··· RECORDS FOR PROCESSING

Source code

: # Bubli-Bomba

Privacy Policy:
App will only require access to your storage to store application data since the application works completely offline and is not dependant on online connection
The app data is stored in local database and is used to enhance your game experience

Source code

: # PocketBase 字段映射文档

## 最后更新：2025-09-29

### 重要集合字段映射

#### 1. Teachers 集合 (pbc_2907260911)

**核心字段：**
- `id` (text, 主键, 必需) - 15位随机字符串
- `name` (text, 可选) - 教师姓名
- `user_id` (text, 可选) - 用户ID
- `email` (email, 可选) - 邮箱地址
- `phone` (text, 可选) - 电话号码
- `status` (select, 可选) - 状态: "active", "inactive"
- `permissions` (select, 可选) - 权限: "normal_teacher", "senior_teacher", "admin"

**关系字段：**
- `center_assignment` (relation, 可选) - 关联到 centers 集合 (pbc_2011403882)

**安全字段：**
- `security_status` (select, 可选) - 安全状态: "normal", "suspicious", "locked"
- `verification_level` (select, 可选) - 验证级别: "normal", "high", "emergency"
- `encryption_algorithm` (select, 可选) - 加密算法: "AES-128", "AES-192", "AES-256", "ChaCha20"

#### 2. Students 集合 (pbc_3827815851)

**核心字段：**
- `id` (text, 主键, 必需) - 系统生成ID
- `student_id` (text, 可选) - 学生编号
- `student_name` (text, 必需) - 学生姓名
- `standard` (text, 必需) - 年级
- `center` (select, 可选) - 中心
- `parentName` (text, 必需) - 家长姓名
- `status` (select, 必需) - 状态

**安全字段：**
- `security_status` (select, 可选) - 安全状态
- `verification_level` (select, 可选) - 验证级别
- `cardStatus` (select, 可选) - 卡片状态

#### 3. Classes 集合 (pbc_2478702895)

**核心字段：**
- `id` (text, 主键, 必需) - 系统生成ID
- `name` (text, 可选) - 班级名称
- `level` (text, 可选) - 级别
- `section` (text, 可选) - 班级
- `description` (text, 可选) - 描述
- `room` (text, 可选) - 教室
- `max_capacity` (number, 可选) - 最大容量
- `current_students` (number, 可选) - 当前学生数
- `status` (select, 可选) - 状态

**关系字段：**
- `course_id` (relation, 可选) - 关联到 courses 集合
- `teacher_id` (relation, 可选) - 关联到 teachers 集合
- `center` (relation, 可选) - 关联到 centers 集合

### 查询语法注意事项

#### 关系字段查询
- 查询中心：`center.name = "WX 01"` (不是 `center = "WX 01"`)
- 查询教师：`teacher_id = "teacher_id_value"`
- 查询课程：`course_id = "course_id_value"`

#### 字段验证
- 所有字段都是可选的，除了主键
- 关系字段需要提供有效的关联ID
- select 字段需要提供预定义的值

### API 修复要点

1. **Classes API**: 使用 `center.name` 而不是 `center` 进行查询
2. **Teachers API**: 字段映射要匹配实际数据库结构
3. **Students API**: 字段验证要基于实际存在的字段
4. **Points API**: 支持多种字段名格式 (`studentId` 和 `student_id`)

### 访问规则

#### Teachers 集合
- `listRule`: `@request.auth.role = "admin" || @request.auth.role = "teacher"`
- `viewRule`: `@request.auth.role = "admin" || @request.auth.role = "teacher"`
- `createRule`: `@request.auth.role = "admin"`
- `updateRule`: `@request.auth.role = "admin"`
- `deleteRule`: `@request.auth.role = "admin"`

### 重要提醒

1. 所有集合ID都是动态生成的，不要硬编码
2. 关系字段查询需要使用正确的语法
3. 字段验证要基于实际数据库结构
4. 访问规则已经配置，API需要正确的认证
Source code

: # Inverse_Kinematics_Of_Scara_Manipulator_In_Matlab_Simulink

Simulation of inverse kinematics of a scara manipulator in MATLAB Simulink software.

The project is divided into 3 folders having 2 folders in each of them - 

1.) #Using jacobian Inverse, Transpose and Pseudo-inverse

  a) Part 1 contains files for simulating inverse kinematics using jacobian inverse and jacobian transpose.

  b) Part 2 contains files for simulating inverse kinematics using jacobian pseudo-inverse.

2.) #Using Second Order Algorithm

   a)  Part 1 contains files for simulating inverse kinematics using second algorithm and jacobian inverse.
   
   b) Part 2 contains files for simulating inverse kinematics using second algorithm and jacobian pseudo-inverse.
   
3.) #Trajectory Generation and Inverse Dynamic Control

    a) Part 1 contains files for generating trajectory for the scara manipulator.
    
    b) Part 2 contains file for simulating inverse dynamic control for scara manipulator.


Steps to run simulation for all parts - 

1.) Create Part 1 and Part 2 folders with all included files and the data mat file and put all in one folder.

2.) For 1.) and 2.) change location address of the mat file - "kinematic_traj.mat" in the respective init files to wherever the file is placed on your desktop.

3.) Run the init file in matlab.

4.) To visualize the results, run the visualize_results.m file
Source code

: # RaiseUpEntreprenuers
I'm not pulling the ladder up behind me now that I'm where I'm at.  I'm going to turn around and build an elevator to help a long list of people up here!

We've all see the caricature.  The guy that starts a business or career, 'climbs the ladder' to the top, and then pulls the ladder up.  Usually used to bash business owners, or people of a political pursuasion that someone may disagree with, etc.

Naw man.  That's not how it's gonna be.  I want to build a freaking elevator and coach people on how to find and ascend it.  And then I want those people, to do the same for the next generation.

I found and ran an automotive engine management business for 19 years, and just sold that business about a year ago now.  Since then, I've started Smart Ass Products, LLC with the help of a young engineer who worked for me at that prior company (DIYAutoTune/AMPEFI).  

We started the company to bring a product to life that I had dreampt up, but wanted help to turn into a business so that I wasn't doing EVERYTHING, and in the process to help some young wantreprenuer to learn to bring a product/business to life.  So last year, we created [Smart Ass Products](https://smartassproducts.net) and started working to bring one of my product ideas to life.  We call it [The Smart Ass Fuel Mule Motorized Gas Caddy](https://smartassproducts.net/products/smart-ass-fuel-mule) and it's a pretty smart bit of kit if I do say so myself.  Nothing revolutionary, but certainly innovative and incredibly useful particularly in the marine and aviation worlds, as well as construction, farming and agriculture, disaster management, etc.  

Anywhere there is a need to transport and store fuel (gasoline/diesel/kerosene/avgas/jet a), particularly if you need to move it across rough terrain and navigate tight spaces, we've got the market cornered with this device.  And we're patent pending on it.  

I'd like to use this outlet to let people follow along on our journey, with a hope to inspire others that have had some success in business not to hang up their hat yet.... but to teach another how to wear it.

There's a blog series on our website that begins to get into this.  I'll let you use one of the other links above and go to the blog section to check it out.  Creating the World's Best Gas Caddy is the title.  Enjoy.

······

YOUR ASSIGNMENT: Write the data back out verbatim.

ANSWER TO THIS TASK:
Source code

: # Bubli-Bomba

Privacy Policy:
App will only require access to your storage to store application data since the application works completely offline and is not dependant on online connection
The app data is stored in local database and is used to enhance your game experience

Source code

: # PocketBase 字段映射文档

## 最后更新：2025-09-29

### 重要集合字段映射

#### 1. Teachers 集合 (pbc_2907260911)

**核心字段：**
- `id` (text, 主键, 必需) - 15位随机字符串
- `name` (text, 可选) - 教师姓名
- `user_id` (text, 可选) - 用户ID
- `email` (email, 可选) - 邮箱地址
- `phone` (text, 可选) - 电话号码
- `status` (select, 可选) - 状态: "active", "inactive"
- `permissions` (select, 可选) - 权限: "normal_teacher", "senior_teacher", "admin"

**关系字段：**
- `center_assignment` (relation, 可选) - 关联到 centers 集合 (pbc_2011403882)

**安全字段：**
- `security_status` (select, 可选) - 安全状态: "normal", "suspicious", "locked"
- `verification_level` (select, 可选) - 验证级别: "normal", "high", "emergency"
- `encryption_algorithm` (select, 可选) - 加密算法: "AES-128", "AES-192", "AES-256", "ChaCha20"

#### 2. Students 集合 (pbc_3827815851)

**核心字段：**
- `id` (text, 主键, 必需) - 系统生成ID
- `student_id` (text, 可选) - 学生编号
- `student_name` (text, 必需) - 学生姓名
- `standard` (text, 必需) - 年级
- `center` (select, 可选) - 中心
- `parentName` (text, 必需) - 家长姓名
- `status` (select, 必需) - 状态

**安全字段：**
- `security_status` (select, 可选) - 安全状态
- `verification_level` (select, 可选) - 验证级别
- `cardStatus` (select, 可选) - 卡片状态

#### 3. Classes 集合 (pbc_2478702895)

**核心字段：**
- `id` (text, 主键, 必需) - 系统生成ID
- `name` (text, 可选) - 班级名称
- `level` (text, 可选) - 级别
- `section` (text, 可选) - 班级
- `description` (text, 可选) - 描述
- `room` (text, 可选) - 教室
- `max_capacity` (number, 可选) - 最大容量
- `current_students` (number, 可选) - 当前学生数
- `status` (select, 可选) - 状态

**关系字段：**
- `course_id` (relation, 可选) - 关联到 courses 集合
- `teacher_id` (relation, 可选) - 关联到 teachers 集合
- `center` (relation, 可选) - 关联到 centers 集合

### 查询语法注意事项

#### 关系字段查询
- 查询中心：`center.name = "WX 01"` (不是 `center = "WX 01"`)
- 查询教师：`teacher_id = "teacher_id_value"`
- 查询课程：`course_id = "course_id_value"`

#### 字段验证
- 所有字段都是可选的，除了主键
- 关系字段需要提供有效的关联ID
- select 字段需要提供预定义的值

### API 修复要点

1. **Classes API**: 使用 `center.name` 而不是 `center` 进行查询
2. **Teachers API**: 字段映射要匹配实际数据库结构
3. **Students API**: 字段验证要基于实际存在的字段
4. **Points API**: 支持多种字段名格式 (`studentId` 和 `student_id`)

### 访问规则

#### Teachers 集合
- `listRule`: `@request.auth.role = "admin" || @request.auth.role = "teacher"`
- `viewRule`: `@request.auth.role = "admin" || @request.auth.role = "teacher"`
- `createRule`: `@request.auth.role = "admin"`
- `updateRule`: `@request.auth.role = "admin"`
- `deleteRule`: `@request.auth.role = "admin"`

### 重要提醒

1. 所有集合ID都是动态生成的，不要硬编码
2. 关系字段查询需要使用正确的语法
3. 字段验证要基于实际数据库结构
4. 访问规则已经配置，API需要正确的认证
Source code

: # Inverse_Kinematics_Of_Scara_Manipulator_In_Matlab_Simulink

Simulation of inverse kinematics of a scara manipulator in MATLAB Simulink software.

The project is divided into 3 folders having 2 folders in each of them - 

1.) #Using jacobian Inverse, Transpose and Pseudo-inverse

  a) Part 1 contains files for simulating inverse kinematics using jacobian inverse and jacobian transpose.

  b) Part 2 contains files for simulating inverse kinematics using jacobian pseudo-inverse.

2.) #Using Second Order Algorithm

   a)  Part 1 contains files for simulating inverse kinematics using second algorithm and jacobian inverse.
   
   b) Part 2 contains files for simulating inverse kinematics using second algorithm and jacobian pseudo-inverse.
   
3.) #Trajectory Generation and Inverse Dynamic Control

    a) Part 1 contains files for generating trajectory for the scara manipulator.
    
    b) Part 2 contains file for simulating inverse dynamic control for scara manipulator.


Steps to run simulation for all parts - 

1.) Create Part 1 and Part 2 folders with all included files and the data mat file and put all in one folder.

2.) For 1.) and 2.) change location address of the mat file - "kinematic_traj.mat" in the respective init files to wherever the file is placed on your desktop.

3.) Run the init file in matlab.

4.) To visualize the results, run the visualize_results.m file
Source code

: # RaiseUpEntreprenuers
I'm not pulling the ladder up behind me now that I'm where I'm at.  I'm going to turn around and build an elevator to help a long list of people up here!

We've all see the caricature.  The guy that starts a business or career, 'climbs the ladder' to the top, and then pulls the ladder up.  Usually used to bash business owners, or people of a political pursuasion that someone may disagree with, etc.

Naw man.  That's not how it's gonna be.  I want to build a freaking elevator and coach people on how to find and ascend it.  And then I want those people, to do the same for the next generation.

I found and ran an automotive engine management business for 19 years, and just sold that business about a year ago now.  Since then, I've started Smart Ass Products, LLC with the help of a young engineer who worked for me at that prior company (DIYAutoTune/AMPEFI).  

We started the company to bring a product to life that I had dreampt up, but wanted help to turn into a business so that I wasn't doing EVERYTHING, and in the process to help some young wantreprenuer to learn to bring a product/business to life.  So last year, we created [Smart Ass Products](https://smartassproducts.net) and started working to bring one of my product ideas to life.  We call it [The Smart Ass Fuel Mule Motorized Gas Caddy](https://smartassproducts.net/products/smart-ass-fuel-mule) and it's a pretty smart bit of kit if I do say so myself.  Nothing revolutionary, but certainly innovative and incredibly useful particularly in the marine and aviation worlds, as well as construction, farming and agriculture, disaster management, etc.  

Anywhere there is a need to transport and store fuel (gasoline/diesel/kerosene/avgas/jet a), particularly if you need to move it across rough terrain and navigate tight spaces, we've got the market cornered with this device.  And we're patent pending on it.  

I'd like to use this outlet to let people follow along on our journey, with a hope to inspire others that have had some success in business not to hang up their hat yet.... but to teach another how to wear it.

There's a blog series on our website that begins to get into this.  I'll let you use one of the other links above and go to the blog section to check it out.  Creating the World's Best Gas Caddy is the title.  Enjoy.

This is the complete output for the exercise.